(Plain-text document sources)

BEGIN

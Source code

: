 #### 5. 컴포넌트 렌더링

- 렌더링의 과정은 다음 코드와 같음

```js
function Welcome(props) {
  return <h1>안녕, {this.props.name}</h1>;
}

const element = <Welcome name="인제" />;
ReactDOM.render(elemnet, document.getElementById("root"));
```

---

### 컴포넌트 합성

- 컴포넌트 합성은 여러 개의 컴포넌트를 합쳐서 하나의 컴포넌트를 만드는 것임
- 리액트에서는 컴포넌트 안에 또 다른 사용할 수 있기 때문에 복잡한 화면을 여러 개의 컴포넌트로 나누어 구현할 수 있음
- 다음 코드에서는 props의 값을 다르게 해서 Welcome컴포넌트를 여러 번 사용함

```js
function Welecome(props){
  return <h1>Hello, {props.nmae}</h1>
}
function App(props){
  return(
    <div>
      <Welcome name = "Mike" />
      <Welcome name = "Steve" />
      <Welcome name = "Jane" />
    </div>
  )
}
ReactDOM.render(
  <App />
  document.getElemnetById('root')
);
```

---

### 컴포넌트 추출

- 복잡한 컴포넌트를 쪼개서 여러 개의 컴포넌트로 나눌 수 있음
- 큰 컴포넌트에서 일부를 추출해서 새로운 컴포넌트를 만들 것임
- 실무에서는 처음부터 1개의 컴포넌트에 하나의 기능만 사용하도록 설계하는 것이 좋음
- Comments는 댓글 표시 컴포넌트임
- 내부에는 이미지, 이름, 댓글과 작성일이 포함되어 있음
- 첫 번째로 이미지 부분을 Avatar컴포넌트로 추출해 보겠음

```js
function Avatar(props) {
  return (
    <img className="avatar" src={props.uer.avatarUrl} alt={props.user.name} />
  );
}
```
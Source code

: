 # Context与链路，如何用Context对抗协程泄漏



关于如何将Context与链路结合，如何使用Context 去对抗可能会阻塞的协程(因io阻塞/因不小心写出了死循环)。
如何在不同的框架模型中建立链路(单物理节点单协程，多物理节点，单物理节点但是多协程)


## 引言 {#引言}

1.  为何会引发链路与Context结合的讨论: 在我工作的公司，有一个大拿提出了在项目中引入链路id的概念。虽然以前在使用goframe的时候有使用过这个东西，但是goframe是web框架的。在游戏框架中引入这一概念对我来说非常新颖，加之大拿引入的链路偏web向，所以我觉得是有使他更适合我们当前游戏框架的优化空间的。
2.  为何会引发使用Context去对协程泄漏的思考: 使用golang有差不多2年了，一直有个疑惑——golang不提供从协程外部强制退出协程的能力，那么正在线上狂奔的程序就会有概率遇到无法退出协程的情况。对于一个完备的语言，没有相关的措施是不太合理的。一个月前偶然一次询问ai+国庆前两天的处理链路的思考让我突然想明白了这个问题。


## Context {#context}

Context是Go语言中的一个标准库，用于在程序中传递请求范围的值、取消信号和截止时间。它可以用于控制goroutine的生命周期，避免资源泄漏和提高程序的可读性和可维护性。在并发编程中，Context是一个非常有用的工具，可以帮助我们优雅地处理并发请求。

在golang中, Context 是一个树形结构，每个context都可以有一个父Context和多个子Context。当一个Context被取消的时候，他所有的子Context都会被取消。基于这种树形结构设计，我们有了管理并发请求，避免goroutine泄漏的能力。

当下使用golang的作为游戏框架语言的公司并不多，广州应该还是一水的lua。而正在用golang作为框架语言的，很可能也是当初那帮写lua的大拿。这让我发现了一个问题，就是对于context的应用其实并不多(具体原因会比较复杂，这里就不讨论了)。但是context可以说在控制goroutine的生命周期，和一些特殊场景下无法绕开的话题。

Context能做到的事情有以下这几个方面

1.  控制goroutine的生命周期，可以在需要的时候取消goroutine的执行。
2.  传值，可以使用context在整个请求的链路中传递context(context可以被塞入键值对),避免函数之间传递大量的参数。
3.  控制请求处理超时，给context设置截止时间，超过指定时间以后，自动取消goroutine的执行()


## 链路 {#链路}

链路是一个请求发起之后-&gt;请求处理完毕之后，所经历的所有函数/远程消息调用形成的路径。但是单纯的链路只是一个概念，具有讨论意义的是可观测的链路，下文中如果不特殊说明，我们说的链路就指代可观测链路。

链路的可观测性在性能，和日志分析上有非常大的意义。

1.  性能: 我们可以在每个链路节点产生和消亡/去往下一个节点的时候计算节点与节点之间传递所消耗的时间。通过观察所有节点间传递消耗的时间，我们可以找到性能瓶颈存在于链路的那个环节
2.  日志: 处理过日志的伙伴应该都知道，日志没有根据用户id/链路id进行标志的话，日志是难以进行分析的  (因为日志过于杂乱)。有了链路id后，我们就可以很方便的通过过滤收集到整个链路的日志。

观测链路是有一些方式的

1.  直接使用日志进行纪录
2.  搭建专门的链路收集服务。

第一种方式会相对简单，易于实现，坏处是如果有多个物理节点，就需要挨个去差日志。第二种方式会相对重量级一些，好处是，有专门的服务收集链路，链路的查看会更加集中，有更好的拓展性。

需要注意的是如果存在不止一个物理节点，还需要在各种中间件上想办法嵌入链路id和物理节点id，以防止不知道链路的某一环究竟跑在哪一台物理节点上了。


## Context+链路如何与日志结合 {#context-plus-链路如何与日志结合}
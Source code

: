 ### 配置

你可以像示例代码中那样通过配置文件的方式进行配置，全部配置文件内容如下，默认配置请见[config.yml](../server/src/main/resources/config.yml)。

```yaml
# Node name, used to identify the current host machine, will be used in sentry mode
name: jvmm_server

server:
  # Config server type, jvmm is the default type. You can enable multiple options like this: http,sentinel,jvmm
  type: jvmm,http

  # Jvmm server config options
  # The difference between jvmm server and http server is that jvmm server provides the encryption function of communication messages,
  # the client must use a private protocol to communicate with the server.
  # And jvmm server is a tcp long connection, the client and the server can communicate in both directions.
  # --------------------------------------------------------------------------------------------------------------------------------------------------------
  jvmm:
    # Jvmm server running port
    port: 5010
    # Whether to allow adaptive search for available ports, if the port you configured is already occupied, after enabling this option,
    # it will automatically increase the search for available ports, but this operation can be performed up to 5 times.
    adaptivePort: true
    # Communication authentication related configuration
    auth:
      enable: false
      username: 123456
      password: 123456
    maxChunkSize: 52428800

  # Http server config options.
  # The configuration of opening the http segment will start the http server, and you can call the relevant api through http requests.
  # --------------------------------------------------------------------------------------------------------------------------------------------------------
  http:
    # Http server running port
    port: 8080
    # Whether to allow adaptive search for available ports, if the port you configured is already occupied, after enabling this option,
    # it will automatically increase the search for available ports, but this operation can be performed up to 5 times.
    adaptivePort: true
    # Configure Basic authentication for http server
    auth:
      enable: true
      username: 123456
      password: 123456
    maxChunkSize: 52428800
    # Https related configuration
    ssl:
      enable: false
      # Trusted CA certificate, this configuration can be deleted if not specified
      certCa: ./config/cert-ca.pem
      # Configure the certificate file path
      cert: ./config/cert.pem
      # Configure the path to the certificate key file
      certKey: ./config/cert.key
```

END

• Task objective:
From the first line of the entries above to the line with "Context是Go语言中的", please return every line exactly, keeping both ends.

• Solution to the exercise:
Source code

: #### 5. 컴포넌트 렌더링

- 렌더링의 과정은 다음 코드와 같음

```js
function Welcome(props) {
  return <h1>안녕, {this.props.name}</h1>;
}

const element = <Welcome name="인제" />;
ReactDOM.render(elemnet, document.getElementById("root"));
```

---

### 컴포넌트 합성

- 컴포넌트 합성은 여러 개의 컴포넌트를 합쳐서 하나의 컴포넌트를 만드는 것임
- 리액트에서는 컴포넌트 안에 또 다른 사용할 수 있기 때문에 복잡한 화면을 여러 개의 컴포넌트로 나누어 구현할 수 있음
- 다음 코드에서는 props의 값을 다르게 해서 Welcome컴포넌트를 여러 번 사용함

```js
function Welecome(props){
  return <h1>Hello, {props.nmae}</h1>
}
function App(props){
  return(
    <div>
      <Welcome name = "Mike" />
      <Welcome name = "Steve" />
      <Welcome name = "Jane" />
    </div>
  )
}
ReactDOM.render(
  <App />
  document.getElemnetById('root')
);
```

---

### 컴포넌트 추출

- 복잡한 컴포넌트를 쪼개서 여러 개의 컴포넌트로 나눌 수 있음
- 큰 컴포넌트에서 일부를 추출해서 새로운 컴포넌트를 만들 것임
- 실무에서는 처음부터 1개의 컴포넌트에 하나의 기능만 사용하도록 설계하는 것이 좋음
- Comments는 댓글 표시 컴포넌트임
- 내부에는 이미지, 이름, 댓글과 작성일이 포함되어 있음
- 첫 번째로 이미지 부분을 Avatar컴포넌트로 추출해 보겠음

```js
function Avatar(props) {
  return (
    <img className="avatar" src={props.uer.avatarUrl} alt={props.user.name} />
  );
}
```
Source code

: # Context与链路，如何用Context对抗协程泄漏



关于如何将Context与链路结合，如何使用Context 去对抗可能会阻塞的协程(因io阻塞/因不小心写出了死循环)。
如何在不同的框架模型中建立链路(单物理节点单协程，多物理节点，单物理节点但是多协程)


## 引言 {#引言}

1.  为何会引发链路与Context结合的讨论: 在我工作的公司，有一个大拿提出了在项目中引入链路id的概念。虽然以前在使用goframe的时候有使用过这个东西，但是goframe是web框架的。在游戏框架中引入这一概念对我来说非常新颖，加之大拿引入的链路偏web向，所以我觉得是有使他更适合我们当前游戏框架的优化空间的。
2.  为何会引发使用Context去对协程泄漏的思考: 使用golang有差不多2年了，一直有个疑惑——golang不提供从协程外部强制退出协程的能力，那么正在线上狂奔的程序就会有概率遇到无法退出协程的情况。对于一个完备的语言，没有相关的措施是不太合理的。一个月前偶然一次询问ai+国庆前两天的处理链路的思考让我突然想明白了这个问题。


## Context {#context}

Context是Go语言中的一个标准库，用于在程序中传递请求范围的值、取消信号和截止时间。它可以用于控制goroutine的生命周期，避免资源泄漏和提高程序的可读性和可维护性。在并发编程中，Context是一个非常有用的工具，可以帮助我们优雅地处理并发请求。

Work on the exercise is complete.